*** Opening of Data excerpts ***

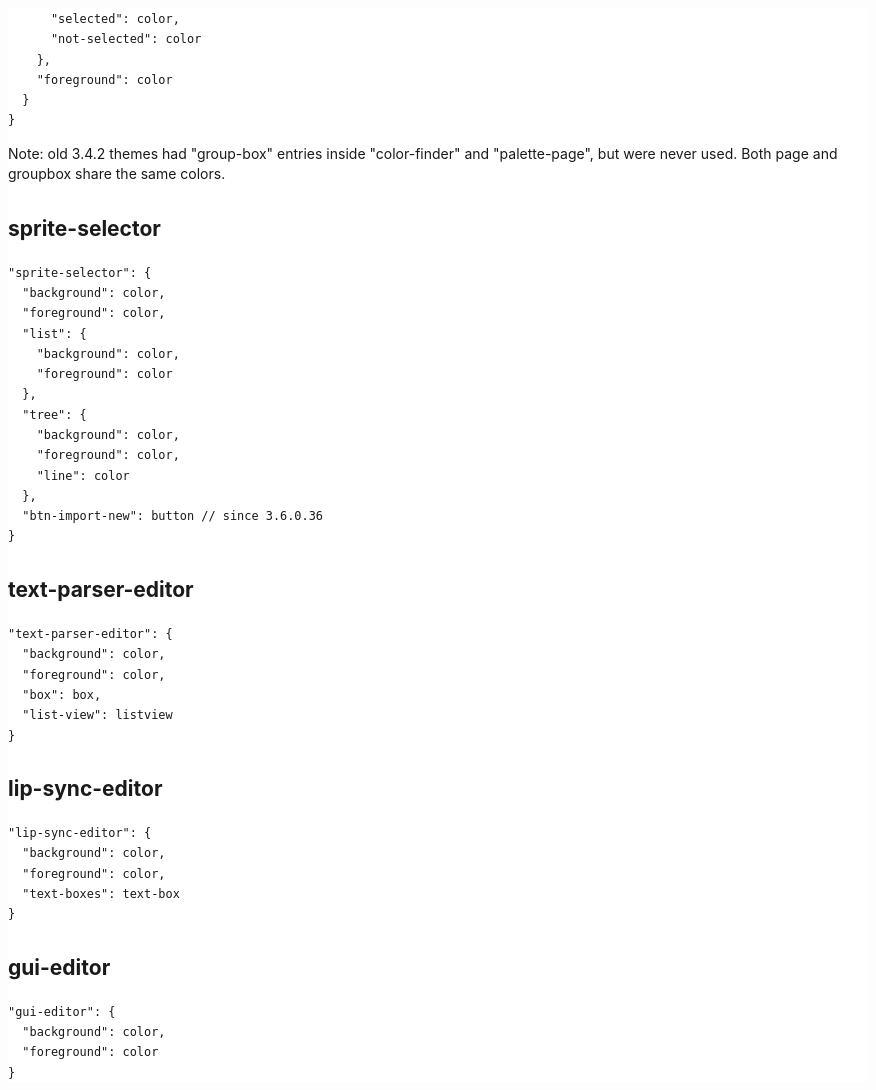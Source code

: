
 ```
      "selected": color,
      "not-selected": color
    },
    "foreground": color
  }
}
```

Note: old 3.4.2 themes had "group-box" entries inside "color-finder" and "palette-page", but were never used. Both page and groupbox share the same colors.

## sprite-selector
```
"sprite-selector": {
  "background": color,
  "foreground": color,
  "list": {
    "background": color,
    "foreground": color
  },
  "tree": {
    "background": color,
    "foreground": color,
    "line": color
  },
  "btn-import-new": button // since 3.6.0.36
}
```

## text-parser-editor
```
"text-parser-editor": {
  "background": color,
  "foreground": color,
  "box": box,
  "list-view": listview
}
```

## lip-sync-editor
```
"lip-sync-editor": {
  "background": color,
  "foreground": color,
  "text-boxes": text-box
}
```

## gui-editor
```
"gui-editor": {
  "background": color,
  "foreground": color
}
```
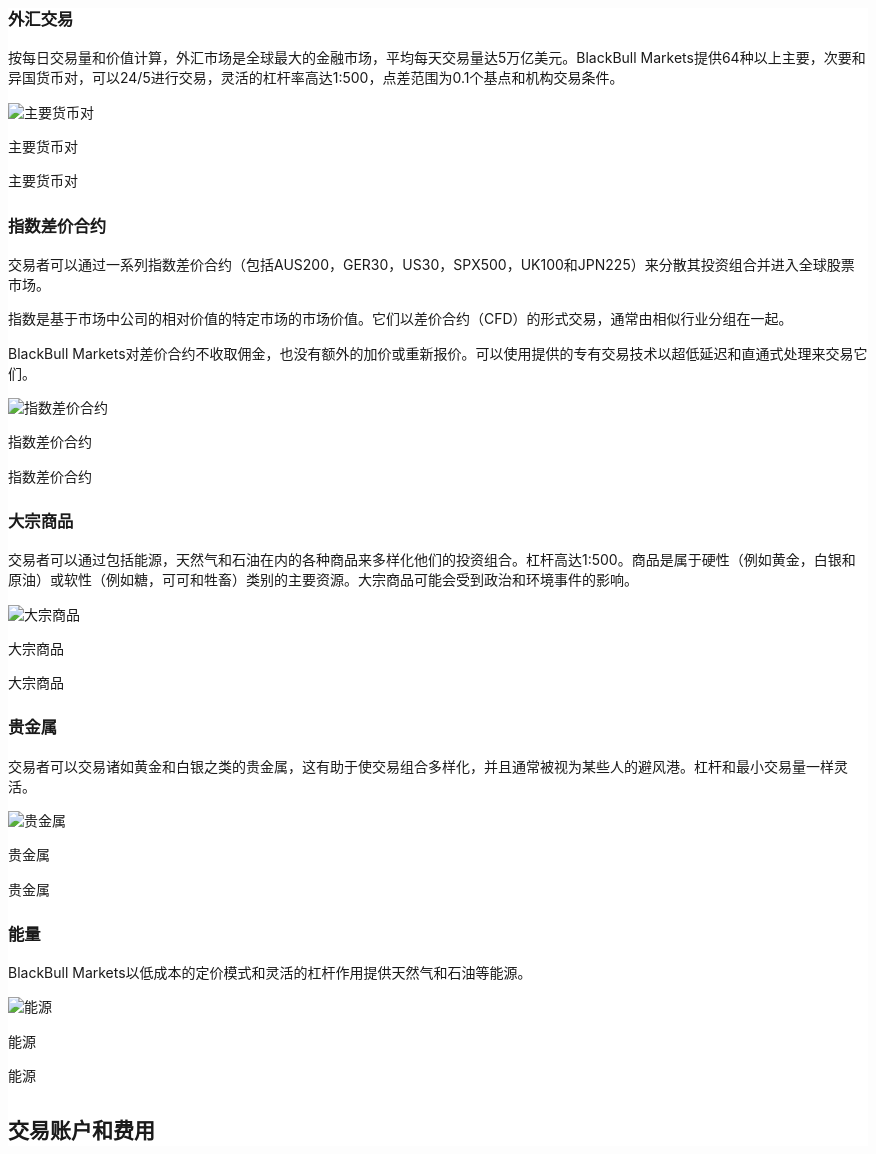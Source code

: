 ### 外汇交易

按每日交易量和价值计算，外汇市场是全球最大的金融市场，平均每天交易量达5万亿美元。BlackBull Markets提供64种以上主要，次要和异国货币对，可以24/5进行交易，灵活的杠杆率高达1:500，点差范围为0.1个基点和机构交易条件。

![主要货币对](https://cdn.fendou.la/funstoutiao/2020/11/BlackBull-Markets-Major-Currency-Pairs.jpg "主要货币对")

主要货币对

主要货币对

### 指数差价合约

交易者可以通过一系列指数差价合约（包括AUS200，GER30，US30，SPX500，UK100和JPN225）来分散其投资组合并进入全球股票市场。

指数是基于市场中公司的相对价值的特定市场的市场价值。它们以差价合约（CFD）的形式交易，通常由相似行业分组在一起。

BlackBull Markets对差价合约不收取佣金，也没有额外的加价或重新报价。可以使用提供的专有交易技术以超低延迟和直通式处理来交易它们。

![指数差价合约](https://cdn.fendou.la/funstoutiao/2020/11/BlackBull-Markets-Index-CFDs.png "指数差价合约")

指数差价合约

指数差价合约

### 大宗商品

交易者可以通过包括能源，天然气和石油在内的各种商品来多样化他们的投资组合。杠杆高达1:500。商品是属于硬性（例如黄金，白银和原油）或软性（例如糖，可可和牲畜）类别的主要资源。大宗商品可能会受到政治和环境事件的影响。

![大宗商品](https://cdn.fendou.la/funstoutiao/2020/11/BlackBull-Markets-Commodities.png "大宗商品")

大宗商品

大宗商品

### 贵金属

交易者可以交易诸如黄金和白银之类的贵金属，这有助于使交易组合多样化，并且通常被视为某些人的避风港。杠杆和最小交易量一样灵活。

![贵金属](https://cdn.fendou.la/funstoutiao/2020/11/BlackBull-Markets-Precious-Metals.png "贵金属")

贵金属

贵金属

### 能量

BlackBull Markets以低成本的定价模式和灵活的杠杆作用提供天然气和石油等能源。

![能源](https://cdn.fendou.la/funstoutiao/2020/11/BlackBull-Markets-Energies.png "能源")

能源

能源

## 交易账户和费用
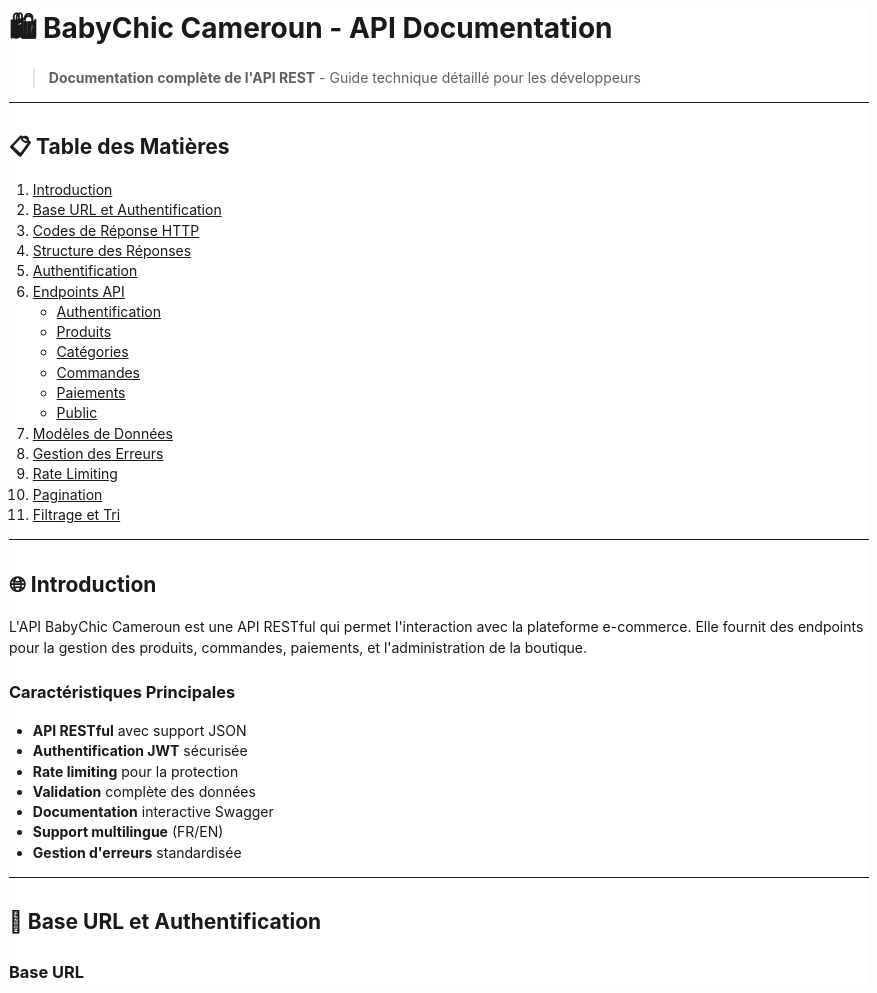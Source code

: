 # 🛍️ BabyChic Cameroun - API Documentation

> **Documentation complète de l'API REST** - Guide technique détaillé pour les développeurs

---

## 📋 Table des Matières

1. [Introduction](#introduction)
2. [Base URL et Authentification](#base-url-et-authentification)
3. [Codes de Réponse HTTP](#codes-de-réponse-http)
4. [Structure des Réponses](#structure-des-réponses)
5. [Authentification](#authentification)
6. [Endpoints API](#endpoints-api)
   - [Authentification](#auth-endpoints)
   - [Produits](#produits-endpoints)
   - [Catégories](#catégories-endpoints)
   - [Commandes](#commandes-endpoints)
   - [Paiements](#paiements-endpoints)
   - [Public](#public-endpoints)
7. [Modèles de Données](#modèles-de-données)
8. [Gestion des Erreurs](#gestion-des-erreurs)
9. [Rate Limiting](#rate-limiting)
10. [Pagination](#pagination)
11. [Filtrage et Tri](#filtrage-et-tri)

---

## 🌐 Introduction

L'API BabyChic Cameroun est une API RESTful qui permet l'interaction avec la plateforme e-commerce. Elle fournit des endpoints pour la gestion des produits, commandes, paiements, et l'administration de la boutique.

### Caractéristiques Principales

- **API RESTful** avec support JSON
- **Authentification JWT** sécurisée
- **Rate limiting** pour la protection
- **Validation** complète des données
- **Documentation** interactive Swagger
- **Support multilingue** (FR/EN)
- **Gestion d'erreurs** standardisée

---

## 🔗 Base URL et Authentification

### Base URL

*** Close of Data excerpts ***

Task directions>
Gather every line from the listing above in which "avec" appears, and copy those lines.

Answer to this task>
L'API BabyChic Cameroun est une API RESTful qui permet l'interaction avec la plateforme e-commerce. Elle fournit des endpoints pour la gestion des produits, commandes, paiements, et l'administration de la boutique.
- **API RESTful** avec support JSON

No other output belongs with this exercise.